We could call these companies Cisco and Linksys, but let's keep it hypothetical. With the stroke of a pen, Company A has lost some of the business value of its purchase of Company B. Wouldn't it be neat if Company A could have bought insurance to protect itself against that unforeseen loss?
Almost two years ago, Daniel Egger, CEO of open source license compliance consultancy Open Source Risk Management (OSRM), began going door to door to Global 2000 companies, asking this very question. He garnered a lot of interest, but there was one piece missing. At that time, no such insurance existed.
Today it does. During the past 18 months, Egger has partnered with Kiln, a Lloyd's of London insurance underwriter, and Miller Insurance Services, a Lloyd's broker, to develop a unique insurance product designed specifically for commercial IT vendors that incorporate open source into their products.
You may know the Lloyd's name from some of the more gossip-worthy assets it has insured in the past: Betty Grable's legs, for example, or Keith Richards' fingers. But such policies are more than mere publicity stunts. The unique Lloyd's business model -- Lloyd's is a kind of marketplace, rather than a single company -- allows it to take on such unusual risks.
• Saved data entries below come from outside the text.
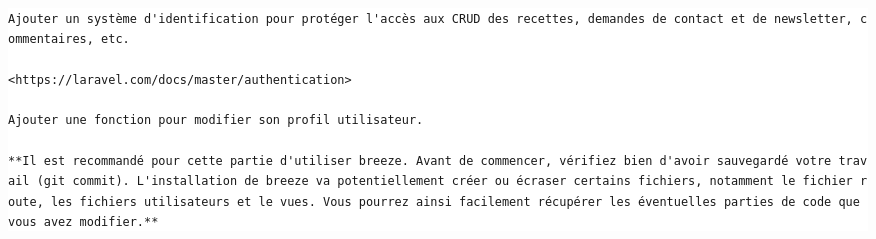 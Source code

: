     Ajouter un système d'identification pour protéger l'accès aux CRUD des recettes, demandes de contact et de newsletter, commentaires, etc.
    
    <https://laravel.com/docs/master/authentication>
    
    Ajouter une fonction pour modifier son profil utilisateur.
    
    **Il est recommandé pour cette partie d'utiliser breeze. Avant de commencer, vérifiez bien d'avoir sauvegardé votre travail (git commit). L'installation de breeze va potentiellement créer ou écraser certains fichiers, notamment le fichier route, les fichiers utilisateurs et le vues. Vous pourrez ainsi facilement récupérer les éventuelles parties de code que vous avez modifier.**
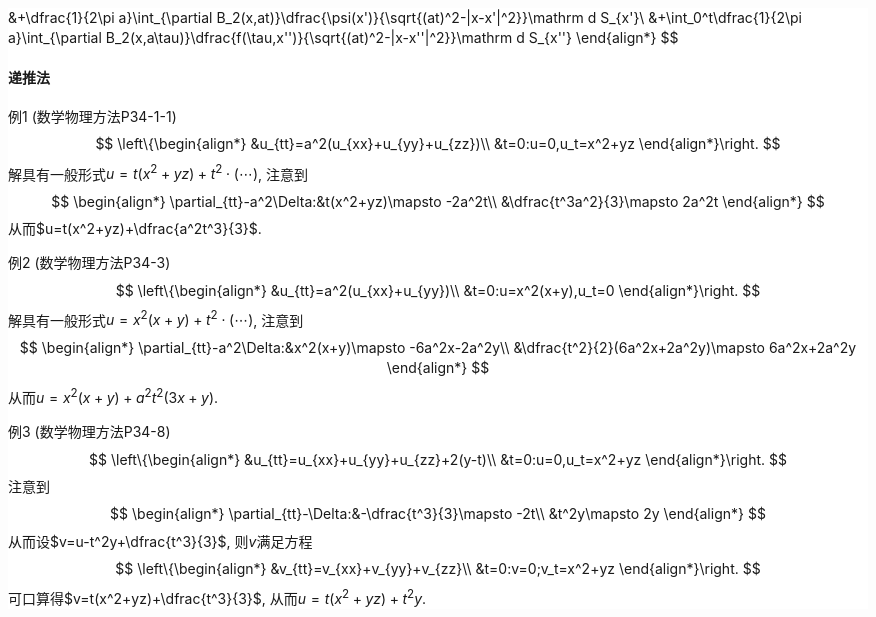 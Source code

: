 &+\dfrac{1}{2\pi a}\int_{\partial B_2(x,at)}\dfrac{\psi(x')}{\sqrt{(at)^2-|x-x'|^2}}\mathrm d S_{x'}\\
&+\int_0^t\dfrac{1}{2\pi a}\int_{\partial B_2(x,a\tau)}\dfrac{f(\tau,x'')}{\sqrt{(at)^2-|x-x''|^2}}\mathrm d S_{x''}
\end{align*}
$$

#### 递推法

例1 (数学物理方法P34-1-1)
$$
\left\{\begin{align*}
&u_{tt}=a^2(u_{xx}+u_{yy}+u_{zz})\\
&t=0:u=0,u_t=x^2+yz
\end{align*}\right.
$$
解具有一般形式$u=t(x^2+yz)+t^2\cdot(\cdots)$, 注意到
$$
\begin{align*}
\partial_{tt}-a^2\Delta:&t(x^2+yz)\mapsto -2a^2t\\
&\dfrac{t^3a^2}{3}\mapsto 2a^2t
\end{align*}
$$
从而$u=t(x^2+yz)+\dfrac{a^2t^3}{3}$. 

例2 (数学物理方法P34-3)
$$
\left\{\begin{align*}
&u_{tt}=a^2(u_{xx}+u_{yy})\\
&t=0:u=x^2(x+y),u_t=0
\end{align*}\right.
$$
解具有一般形式$u=x^2(x+y)+t^2\cdot(\cdots)$, 注意到
$$
\begin{align*}
\partial_{tt}-a^2\Delta:&x^2(x+y)\mapsto -6a^2x-2a^2y\\
&\dfrac{t^2}{2}(6a^2x+2a^2y)\mapsto 6a^2x+2a^2y
\end{align*}
$$
从而$u=x^2(x+y)+a^2t^2(3x+y)$.

例3 (数学物理方法P34-8)
$$
\left\{\begin{align*}
&u_{tt}=u_{xx}+u_{yy}+u_{zz}+2(y-t)\\
&t=0:u=0,u_t=x^2+yz
\end{align*}\right.
$$
注意到
$$
\begin{align*}
\partial_{tt}-\Delta:&-\dfrac{t^3}{3}\mapsto -2t\\
&t^2y\mapsto 2y
\end{align*}
$$
从而设$v=u-t^2y+\dfrac{t^3}{3}$, 则$v$满足方程
$$
\left\{\begin{align*}
&v_{tt}=v_{xx}+v_{yy}+v_{zz}\\
&t=0:v=0;v_t=x^2+yz
\end{align*}\right.
$$
可口算得$v=t(x^2+yz)+\dfrac{t^3}{3}$, 从而$u=t(x^2+yz)+t^2y$.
Risks, for example, such as open source software.
"Nobody's ever done anything even close to it before, but it fits naturally into a suite of business that I look at," says Kiln underwriter Matthew Hogg. "In the modern knowledge economy, why are companies still buying their property insurance, or whatever, when their risks are actually held in intangible assets?"
The policy OSRM and Kiln have developed takes advantage of the fact that cases like these go to court. "It doesn't pay your legal bills, so there's no incentive to feed the litigation monster," says OSRM's Egger.
Instead, the policy covers the terms of the inevitable settlement. It will either reimburse a company for loss of business value associated with open sourcing proprietary code, as mentioned earlier, or else it will underwrite the cost of re-engineering a product to bring it into full compliance. The policy covers liability of as much as US$10 million, at a cost of around US$20,000 per US$1 million of coverage per year.
Critics say the insurance will only encourage companies to infringe on open source licenses more often, but that's not how it works. Just as an appraiser must judge that a new factory building is sound before it can be insured, OSRM acts as Kiln's appraiser in evaluating potential clients' software environments and practices for good open source citizenship.
"We do a good job for Kiln if we advise the clients on how to be so compliant that they never have any claims," Egger says. "Our approach is to look at what they're doing, and if it's not already completely safe, make recommendations of what they could do."
By eliminating the last element of doubt companies have about using open source, Hogg says, Kiln's insurance makes open source code more freely accessible. And after all, isn't that what open source is all about?